As popcorn movies go, The Legend of Tarzan is pretty good. It certainly has a well-cast leading man: Alexander Skarsgård may not be a typical macho screen personality but he looks great and, though low-key, is both likable and believable as the Lord of the Jungle. The equally attractive Margot Robbie hasn’t much to do but also fares well as an assertive Jane Porter.

In this politically correct rehash of the Edgar Rice Burroughs story, there is even an African-American hero, played with brio by Samuel L. Jackson. (This is not at all outlandish, as I first thought: there actually was an African-American named John Lewis Waller who served as U.S. Consul (Ambassador) to Madagascar from 1891 to 1894.)

Robbie-Jackson

(Photo by Jonathan Olley – Courtesy of Warner Bros. Pictures)

I wish the filmmakers had cast someone other than Christoph Waltz as the bad guy. He’s good, as one would expect, but it would have been much more interesting to go outside the realm of typecasting for this role.
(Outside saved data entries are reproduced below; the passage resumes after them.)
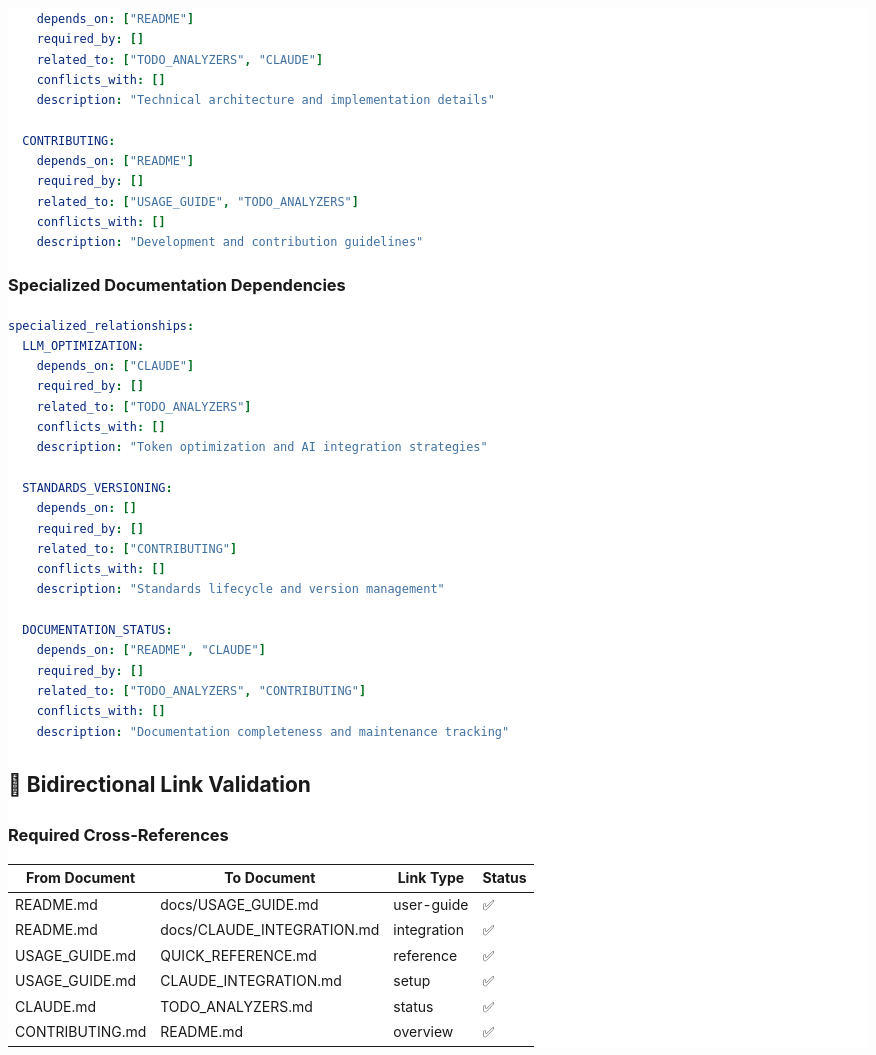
 ```yaml
    depends_on: ["README"]
    required_by: []
    related_to: ["TODO_ANALYZERS", "CLAUDE"]
    conflicts_with: []
    description: "Technical architecture and implementation details"
    
  CONTRIBUTING:
    depends_on: ["README"]
    required_by: []
    related_to: ["USAGE_GUIDE", "TODO_ANALYZERS"]
    conflicts_with: []
    description: "Development and contribution guidelines"
```

### Specialized Documentation Dependencies

```yaml
specialized_relationships:
  LLM_OPTIMIZATION:
    depends_on: ["CLAUDE"]
    required_by: []
    related_to: ["TODO_ANALYZERS"]
    conflicts_with: []
    description: "Token optimization and AI integration strategies"
    
  STANDARDS_VERSIONING:
    depends_on: []
    required_by: []
    related_to: ["CONTRIBUTING"]
    conflicts_with: []
    description: "Standards lifecycle and version management"
    
  DOCUMENTATION_STATUS:
    depends_on: ["README", "CLAUDE"]
    required_by: []
    related_to: ["TODO_ANALYZERS", "CONTRIBUTING"]
    conflicts_with: []
    description: "Documentation completeness and maintenance tracking"
```

## 🔗 Bidirectional Link Validation

### Required Cross-References

| From Document | To Document | Link Type | Status |
|---------------|-------------|-----------|---------|
| README.md | docs/USAGE_GUIDE.md | user-guide | ✅ |
| README.md | docs/CLAUDE_INTEGRATION.md | integration | ✅ |
| USAGE_GUIDE.md | QUICK_REFERENCE.md | reference | ✅ |
| USAGE_GUIDE.md | CLAUDE_INTEGRATION.md | setup | ✅ |
| CLAUDE.md | TODO_ANALYZERS.md | status | ✅ |
| CONTRIBUTING.md | README.md | overview | ✅ |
The story delves into history, with Lord Greystoke (aka Tarzan) being urged to return to Africa in order to see, first-hand, what King Leopold of Belgium is up to in the Congo. It seems he has gone bankrupt while conducting suspicious maneuvers involving a diamond mine. Tarzan doesn’t look forward to revisiting his homeland but changes his tune when he is reunited with old friends, from the human and animal world.
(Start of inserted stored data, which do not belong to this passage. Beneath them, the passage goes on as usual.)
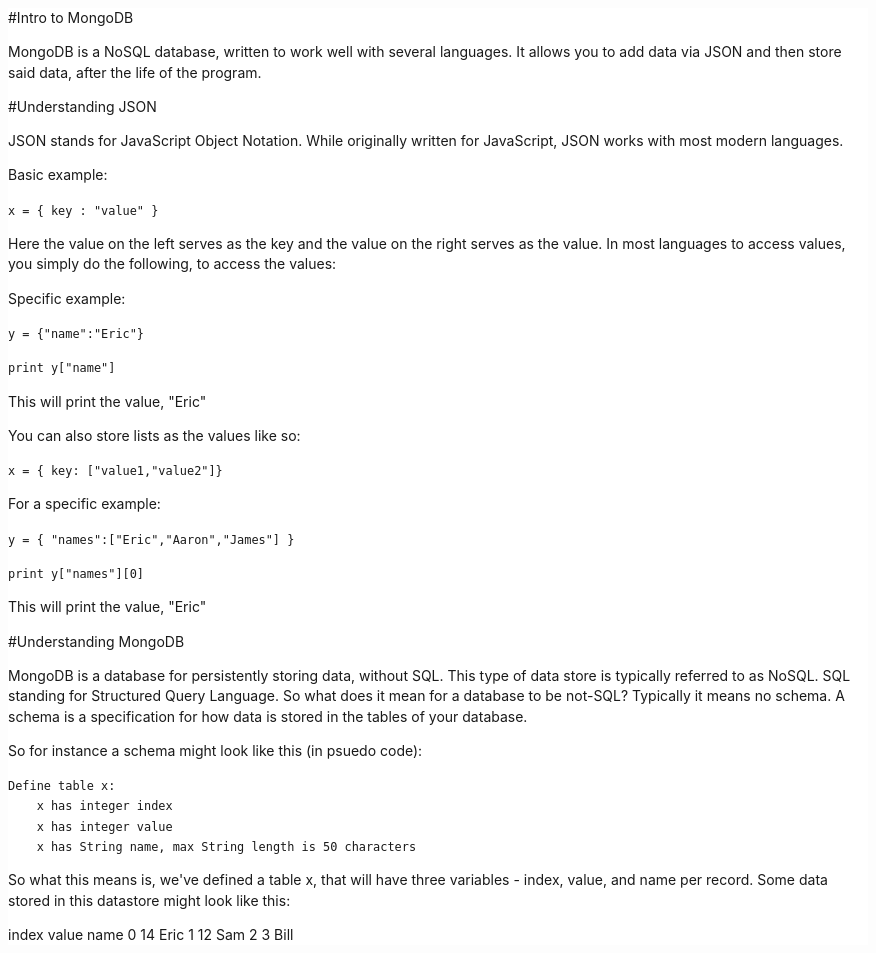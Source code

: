 #Intro to MongoDB

MongoDB is a NoSQL database, written to work well with several languages.  It allows you to add data via JSON and then store said data, after the life of the program.

#Understanding JSON

JSON stands for JavaScript Object Notation.  While originally written for JavaScript, JSON works with most modern languages.  

Basic example:

`x = { key : "value" }`

Here the value on the left serves as the key and the value on the right serves as the value.  In most languages to access values, you simply do the following, to access the values:

Specific example:

`y = {"name":"Eric"}`


`print y["name"]`

This will print the value, "Eric"

You can also store lists as the values like so:

`x = { key: ["value1,"value2"]}`

For a specific example:

`y = { "names":["Eric","Aaron","James"] } `

`print y["names"][0]`

This will print the value, "Eric"

#Understanding MongoDB

MongoDB is a database for persistently storing data, without SQL.  This type of data store is typically referred to as NoSQL.  SQL standing for Structured Query Language.  So what does it mean for a database to be not-SQL?  Typically it means 
no schema.  A schema is a specification for how data is stored in the tables of your database.  

So for instance a schema might look like this (in psuedo code):

```
Define table x:
	x has integer index
	x has integer value
	x has String name, max String length is 50 characters
```

So what this means is, we've defined a table x, that will have three variables - index, value, and name per record.  Some data stored in this datastore might look like this:

index value name
0     14    Eric
1     12    Sam
2     3     Bill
Unfortunately, the weakest part of this film is the climax, where the use of CGI is all-too-evident and nothing at all is believable; literally or visually. (There are ships docked in the harbor that wouldn’t have passed muster with old-school matte painters sixty years ago.)

Even the serial-like escape of our hero (oops—spoiler alert, but not really) makes little sense.
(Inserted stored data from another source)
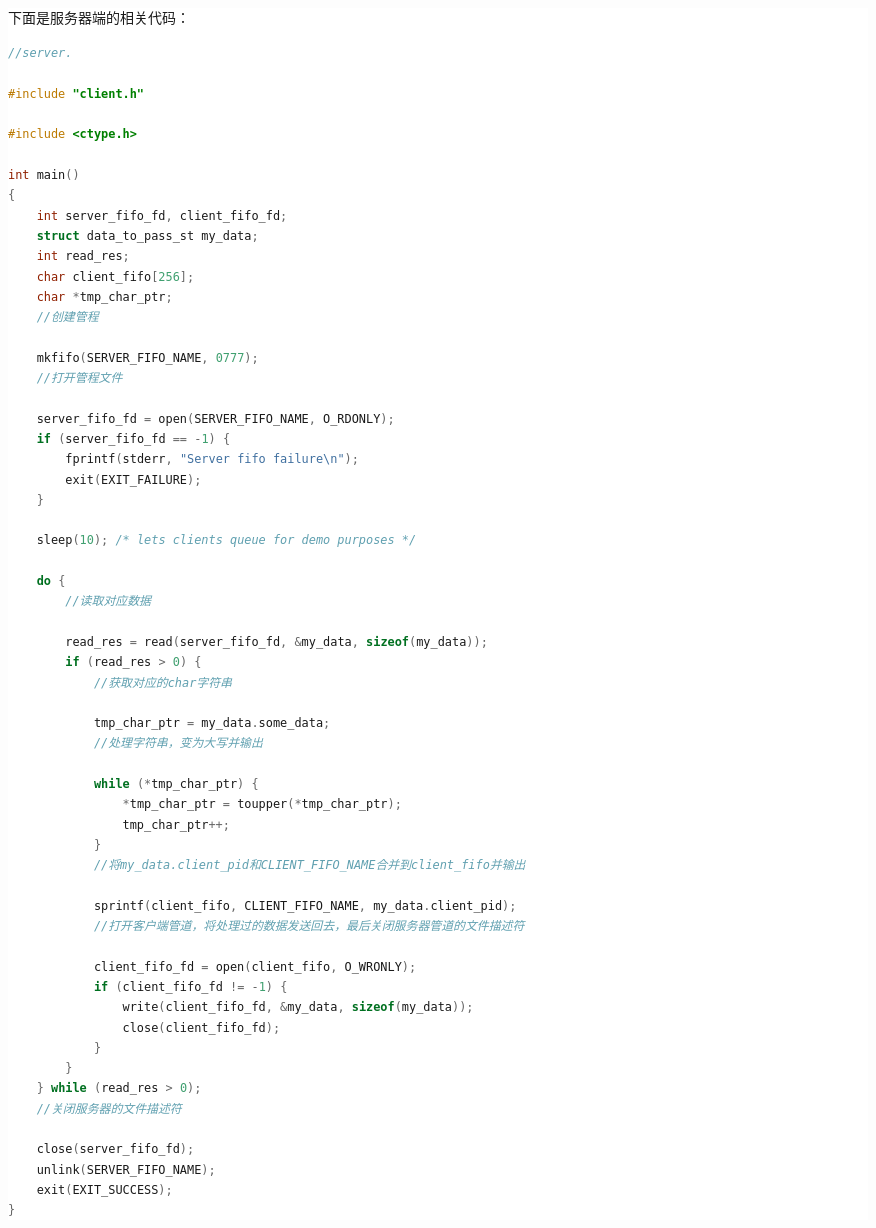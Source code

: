 下面是服务器端的相关代码：

```c++
//server.

#include "client.h"

#include <ctype.h>

int main()
{
    int server_fifo_fd, client_fifo_fd;
    struct data_to_pass_st my_data;
    int read_res;
    char client_fifo[256];
    char *tmp_char_ptr;
    //创建管程

    mkfifo(SERVER_FIFO_NAME, 0777);
    //打开管程文件

    server_fifo_fd = open(SERVER_FIFO_NAME, O_RDONLY);
    if (server_fifo_fd == -1) {
        fprintf(stderr, "Server fifo failure\n");
        exit(EXIT_FAILURE);
    }

    sleep(10); /* lets clients queue for demo purposes */

    do {
        //读取对应数据

        read_res = read(server_fifo_fd, &my_data, sizeof(my_data));
        if (read_res > 0) {
            //获取对应的char字符串

            tmp_char_ptr = my_data.some_data;
            //处理字符串，变为大写并输出

            while (*tmp_char_ptr) {
                *tmp_char_ptr = toupper(*tmp_char_ptr);
                tmp_char_ptr++;
            }
            //将my_data.client_pid和CLIENT_FIFO_NAME合并到client_fifo并输出

            sprintf(client_fifo, CLIENT_FIFO_NAME, my_data.client_pid);
            //打开客户端管道，将处理过的数据发送回去，最后关闭服务器管道的文件描述符

            client_fifo_fd = open(client_fifo, O_WRONLY);
            if (client_fifo_fd != -1) {
                write(client_fifo_fd, &my_data, sizeof(my_data));
                close(client_fifo_fd);
            }
        }
    } while (read_res > 0);
    //关闭服务器的文件描述符

    close(server_fifo_fd);
    unlink(SERVER_FIFO_NAME);
    exit(EXIT_SUCCESS);
}

```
But for most of the going, The Legend of Tarzan is a surprisingly palatable Saturday-matinee-type film that soft-pedals violence and eliminates sex from the menu, unless you count passionate kisses. Screenwriters Adam Cozad and Craig Brewer and director David Yates clearly had a mandate to make this movie family-friendly. Leading lady Robbie wears a Mother Hubbard dress that shows less skin than Maureen O’Sullivan ever did when she starred opposite Johnny Weissmuller in their Tarzan movies of the 1930s and ‘40s.

My biggest gripe with this mostly entertaining film is its wimpy, half-hearted version of the famous Tarzan yell. If you’re going to do it, do it right.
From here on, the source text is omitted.